Feather Ticks
By Abraham
Lincoln
Sometimes
when
I woke up, there was snow on my quilt. It blew under the window and
settled on
the window sill and on my bed covers.
My
bedroom was
on the west side of the house, under a tin roof. Rain on that roof was
so nice
to hear—I still long for that sound (I hope Heaven has tin roofs).
My
bed was an
iron frame with wire springs holding up a latticework of wires. A
mattress was
laid on top of this and that was my bed—depending on the age of the
mattress
the thickness was from nothing to several inches.
Some
mattresses
were made from cotton ticking filled with corn shucks (make a lot of
"crushing-crackers" noise) and others were made the same way but
filled with chicken breast feathers — called a "feather tick." Mine
was the feather mattress that mom made.
In
the winter,
mother would take the mattress up and lay old newspapers on the wires
and put
the mattress back on it. She said the newspapers kept the cold from
seeping
through the mattress over night.
Mother
saved
the breast feathers when she killed chickens and used them to fill the
ticks.
She also used them to make pillows stuffed with feathers. When you got
into a
feather tick bed you would sink down to the springs. The feathers
inside the
tick mattress were soft and you sort of dissolved down into the
mattress.
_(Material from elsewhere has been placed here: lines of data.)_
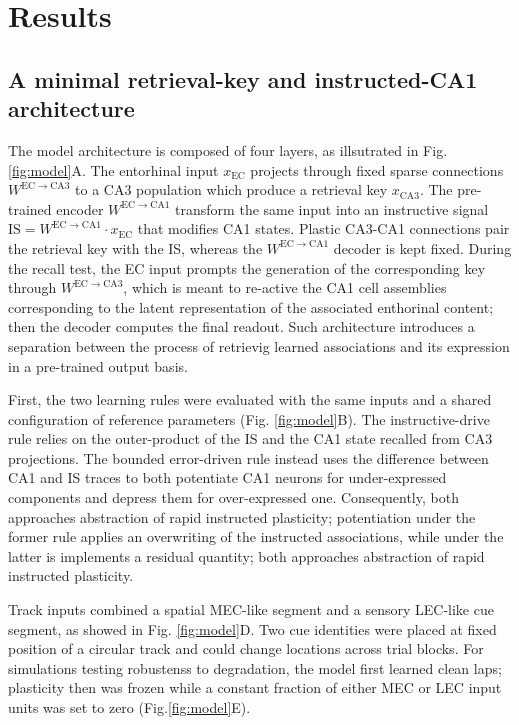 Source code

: \section{Results}

\subsection{A minimal retrieval-key and instructed-CA1 architecture}

The model architecture is composed of four layers, as illsutrated in Fig. \ref{fig:model}A.
The entorhinal input $x_{\mathrm{EC}}$ projects through fixed sparse connections $W^{\mathrm{EC}\to\mathrm{CA3}}$ to a CA3 population which produce a retrieval key $x_{\mathrm{CA3}}$.
The pre-trained encoder $W^{\mathrm{EC}\to\mathrm{CA1}}$ transform the same input into an instructive signal $\mathrm{IS}=W^{\mathrm{EC}\to\mathrm{CA1}}\cdot x_{\mathrm{EC}}$ that modifies CA1 states.
Plastic CA3-CA1 connections pair the retrieval key with the IS, whereas the $W^{\mathrm{EC}\to\mathrm{CA1}}$ decoder is kept fixed.
During the recall test, the EC input prompts the generation of the corresponding key through $W^{\mathrm{EC}\to\mathrm{CA3}}$, which is meant to re-active the CA1 cell assemblies corresponding to the latent representation of the associated enthorinal content; then the decoder computes the final readout.
Such architecture introduces a separation between the process of retrievig learned associations and its expression in a pre-trained output basis.

First, the two learning rules were evaluated with the same inputs and a shared configuration of reference parameters (Fig. \ref{fig:model}B).
The instructive-drive rule relies on the outer-product of the IS and the CA1 state recalled from CA3 projections.
The bounded error-driven rule instead uses the difference between CA1 and IS traces to both potentiate CA1 neurons for under-expressed components and depress them for over-expressed one.
Consequently, both approaches abstraction of rapid instructed plasticity; potentiation under the former rule applies an overwriting of the instructed associations, while under the latter is implements a residual quantity; both approaches abstraction of rapid instructed plasticity.

Track inputs combined a spatial MEC-like segment and a sensory LEC-like cue segment, as showed in Fig. \ref{fig:model}D.
Two cue identities were placed at fixed position of a circular track and could change locations across trial blocks.
For simulations testing robustenss to degradation, the model first learned clean laps; plasticity then was frozen while a constant fraction of either MEC or LEC input units was set to zero (Fig.\ref{fig:model}E).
Pin
feathers are tiny, like sharp needles, and they have a way of working
through
the ticking and sticking you. The only solution is to pull them out.
The
nice part
about sleeping like this was the feather tick quilt would mold itself
around
your body, the part still sticking up on top of the mattress, and you
would be
encased in a bed of feathers. And that was really warm. We called them,
"feather ticks."
Anything
in the
pot would be frozen solid and had to be warmed up in the kitchen before
it
could be dumped in the privy. If it was 20 below zero outside it was 20
below
zero upstairs in the bedroom. It made getting out of bed on a below
zero day
difficult, but we did it and raced downstairs in long underwear with
the button
back-flap flapping, to stand beside the old kitchen cook stove rubbing
arms and
legs trying to get the blood to flow again and warm up.
And
the iron
bed wasn’t pretty. The paint was old and chipped. It showed other
colors
besides what passed for white on top. There was black, red, green and
then
white. Some flaked off paint went clear to the bare metal and it was
now a bit
rusty here and there.
Bedrooms
were
not show places. Mine had the iron bed and a pot. That’s it. No closet.
No
chest of drawers (I would have thought a “chest of drawers” was
something to
wear) and no dresser with a mirror. I mean when I went back to bed the
next
night I had to drag the covers in place to cover up with.
I
had one light
bulb screwed into a white porcelain socket in the center of the ceiling
that
you switched it on when you got to the top of the stairs. It was only
on long
enough to locate the bed and then the light was shut off.